Some lightsabers like this remained defiant for years, Merce knew, their cries of a harsh pitch, ping-ponging around in his head like a childhood ditty he couldn’t forget. Like all things conquered by the Sith, though, eventually they would crack and bleed, red staining the blade and attuning the kyber crystal inside them forever to the Dark Side.
This lightsaber, though, truly sang with joy in his hands. It loved to move, cutting arcs and dodging in and out of his legs and arms like a dancer, moving with a grace all its own that he didn’t have to force. When Merce ignited both ends, he could almost make an entire world for himself, spinning the double-bladed weapon in figures about his head or to either side in a classic defensive stance; it created a curtain of song, that he could use to cut out the harshness of the world around him.
Though he had been expecting a battle of wills, it had become almost meditative as he spun through his exercises. He could sense their energies merging, like any properly broken-in lightsaber should do with its wielder, but unlike his old lightsaber, this was not a subjugating of the kyber, but almost a freeing. It was like the music he had once heard on Vette’s little hijacked holocom: full of Sith-like passion, but also something greater and grander, like the dance of planets around a star or the stars around the center of the galaxy. He had no name for it, but he recognized it even so, like an old grandmother he had only met once as a child, and he could sense the lightsaber waving back at him, coy and smug in his recollection.

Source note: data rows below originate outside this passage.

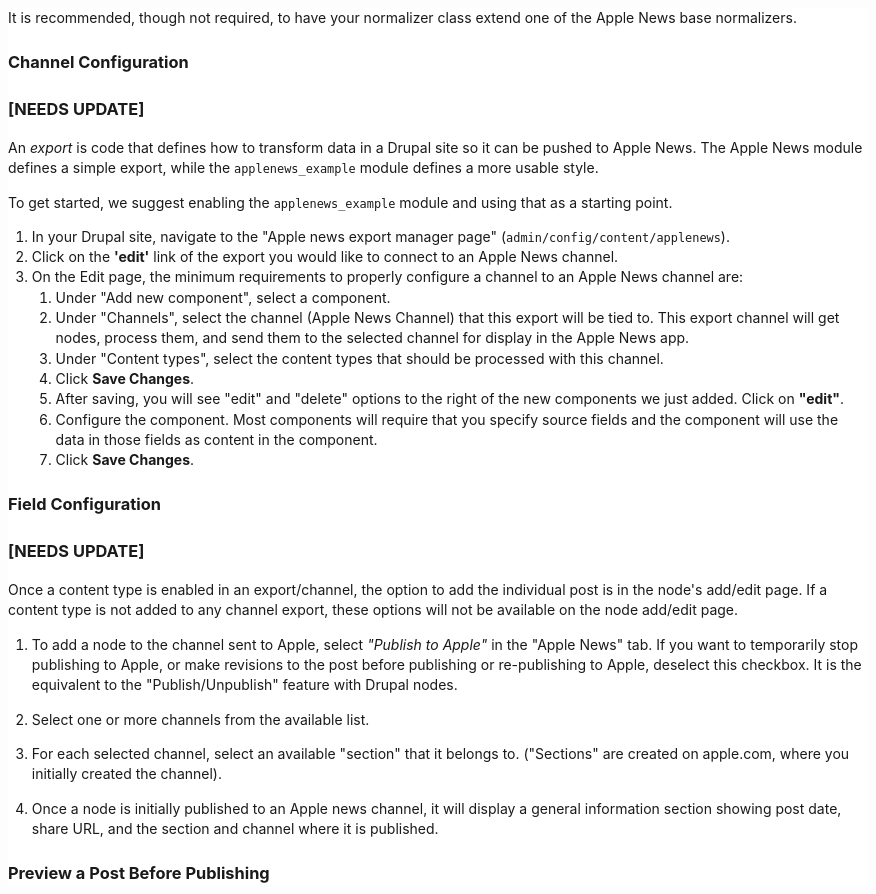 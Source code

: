 It is recommended, though not required, to have your normalizer class
extend one of the Apple News base normalizers.

### <a name="channel"></a>Channel Configuration

### [NEEDS UPDATE]

An *export* is code that defines how to transform data in a Drupal site so it can be pushed to Apple News. The Apple News module defines a simple export, while the `applenews_example` module defines a more usable style.

To get started, we suggest enabling the `applenews_example` module and using that as a starting point.

1. In your Drupal site, navigate to the "Apple news export manager page" (`admin/config/content/applenews`).
2. Click on the **'edit'** link of the export you would like to connect to an Apple News channel.
3. On the Edit page, the minimum requirements to properly configure a channel to an Apple News channel are:
    1. Under "Add new component", select a component.
    2. Under "Channels", select the channel (Apple News Channel) that this export will be tied to. This export channel will get nodes, process them, and send them to the selected channel for display in the Apple News app.
    3. Under "Content types", select the content types that should be processed with this channel.
    4. Click **Save Changes**.
    5. After saving, you will see "edit" and "delete" options to the right of the new components we just added. Click on **"edit"**.
    6. Configure the component. Most components will require that you specify source fields and the component will use the data in those fields as content in the component.
    7. Click **Save Changes**.

### <a name="field"></a>Field Configuration

### [NEEDS UPDATE]

Once a content type is enabled in an export/channel, the option to add the individual post is in the node's add/edit page. If a content type is not added to any channel export, these options will not be available on the node add/edit page.

1. To add a node to the channel sent to Apple, select _"Publish to Apple"_ in the "Apple News" tab. If you want to temporarily stop publishing to Apple, or make revisions to the post before publishing or re-publishing to Apple, deselect this checkbox. It is the equivalent to the "Publish/Unpublish" feature with Drupal nodes.

2. Select one or more channels from the available list.

3. For each selected channel, select an available "section" that it belongs to. ("Sections" are created on apple.com, where you initially created the channel).

4. Once a node is initially published to an Apple news channel, it will display a general information section showing post date, share URL, and the section and channel where it is published.

### <a name="preview"></a>Preview a Post Before Publishing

He could not hide his pleasure from Vette as he finally shut off the lightsaber and joined her by the fire, but at least she seemed to know better than to ask questions about it. Their relationship had improved markedly since their crossing of the Dune Sea and his recovery from the terrible Tusken poison. Merce didn’t want to think about why, because in thinking about why, he also remembered how, and that spiked him with fear and shame that he had been so disarmed up front of her.
No, he preferred the dance of the lightsaber, because even while it pulled him into dangerous mental territory, where no Sith was ever meant to go, it was also unquestionably deadly.